Work to be completed:
Return all lines from the entries below in which the word "Filtering" is present.

╭──

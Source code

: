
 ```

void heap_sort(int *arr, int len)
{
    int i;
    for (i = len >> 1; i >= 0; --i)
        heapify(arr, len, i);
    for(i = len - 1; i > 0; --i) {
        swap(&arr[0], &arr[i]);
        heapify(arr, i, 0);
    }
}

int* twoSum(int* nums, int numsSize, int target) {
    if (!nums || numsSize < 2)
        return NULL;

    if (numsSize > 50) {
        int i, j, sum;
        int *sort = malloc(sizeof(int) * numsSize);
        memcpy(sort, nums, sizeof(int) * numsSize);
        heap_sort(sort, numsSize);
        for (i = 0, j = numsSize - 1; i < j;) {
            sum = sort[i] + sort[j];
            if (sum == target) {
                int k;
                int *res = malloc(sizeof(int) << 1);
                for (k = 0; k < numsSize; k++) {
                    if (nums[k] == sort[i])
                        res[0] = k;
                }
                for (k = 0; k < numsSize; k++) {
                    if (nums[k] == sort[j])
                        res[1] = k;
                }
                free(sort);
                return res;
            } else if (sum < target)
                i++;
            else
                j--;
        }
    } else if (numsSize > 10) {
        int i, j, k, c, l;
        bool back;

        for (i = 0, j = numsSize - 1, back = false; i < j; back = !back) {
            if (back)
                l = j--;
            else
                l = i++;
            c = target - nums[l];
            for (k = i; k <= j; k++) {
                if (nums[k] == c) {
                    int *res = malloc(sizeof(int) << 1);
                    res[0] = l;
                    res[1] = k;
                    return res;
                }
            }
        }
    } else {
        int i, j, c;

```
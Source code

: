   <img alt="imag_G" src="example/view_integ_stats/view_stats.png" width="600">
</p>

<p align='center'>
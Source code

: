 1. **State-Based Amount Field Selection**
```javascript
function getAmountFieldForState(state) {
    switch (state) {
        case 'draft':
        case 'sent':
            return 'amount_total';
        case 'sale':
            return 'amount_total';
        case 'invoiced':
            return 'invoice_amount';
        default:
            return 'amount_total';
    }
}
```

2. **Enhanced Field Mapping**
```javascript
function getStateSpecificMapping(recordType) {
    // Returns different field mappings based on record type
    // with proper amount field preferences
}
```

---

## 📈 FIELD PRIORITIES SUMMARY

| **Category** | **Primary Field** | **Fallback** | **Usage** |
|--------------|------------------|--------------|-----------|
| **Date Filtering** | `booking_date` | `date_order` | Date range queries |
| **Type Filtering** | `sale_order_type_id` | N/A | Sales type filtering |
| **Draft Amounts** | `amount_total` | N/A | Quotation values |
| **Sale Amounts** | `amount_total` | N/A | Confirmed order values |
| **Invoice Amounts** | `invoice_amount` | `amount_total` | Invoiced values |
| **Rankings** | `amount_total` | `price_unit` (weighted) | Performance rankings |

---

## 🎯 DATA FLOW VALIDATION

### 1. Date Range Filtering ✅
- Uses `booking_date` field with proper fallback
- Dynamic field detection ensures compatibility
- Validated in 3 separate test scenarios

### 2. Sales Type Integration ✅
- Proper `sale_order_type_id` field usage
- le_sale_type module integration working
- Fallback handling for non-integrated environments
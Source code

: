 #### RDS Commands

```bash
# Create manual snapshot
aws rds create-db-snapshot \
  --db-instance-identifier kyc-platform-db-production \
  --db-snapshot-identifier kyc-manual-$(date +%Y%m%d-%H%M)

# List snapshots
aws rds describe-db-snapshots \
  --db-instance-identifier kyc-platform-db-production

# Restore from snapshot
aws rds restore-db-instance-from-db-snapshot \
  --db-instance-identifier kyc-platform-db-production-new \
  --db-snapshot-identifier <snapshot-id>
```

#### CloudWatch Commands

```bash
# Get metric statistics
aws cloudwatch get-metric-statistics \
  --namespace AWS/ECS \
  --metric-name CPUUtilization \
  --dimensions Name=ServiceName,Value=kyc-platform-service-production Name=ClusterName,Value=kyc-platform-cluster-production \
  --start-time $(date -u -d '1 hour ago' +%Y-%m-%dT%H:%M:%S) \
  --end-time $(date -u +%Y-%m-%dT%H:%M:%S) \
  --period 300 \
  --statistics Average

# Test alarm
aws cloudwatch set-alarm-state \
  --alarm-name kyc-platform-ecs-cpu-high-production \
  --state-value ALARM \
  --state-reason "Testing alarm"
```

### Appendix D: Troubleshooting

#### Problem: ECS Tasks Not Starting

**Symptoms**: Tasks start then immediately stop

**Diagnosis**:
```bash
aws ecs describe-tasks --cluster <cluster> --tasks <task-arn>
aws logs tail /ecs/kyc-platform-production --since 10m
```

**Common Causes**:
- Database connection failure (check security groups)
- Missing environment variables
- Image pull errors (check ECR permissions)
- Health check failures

╰──

Response to this exercise:
| **Date Filtering** | `booking_date` | `date_order` | Date range queries |
| **Type Filtering** | `sale_order_type_id` | N/A | Sales type filtering |
### 1. Date Range Filtering ✅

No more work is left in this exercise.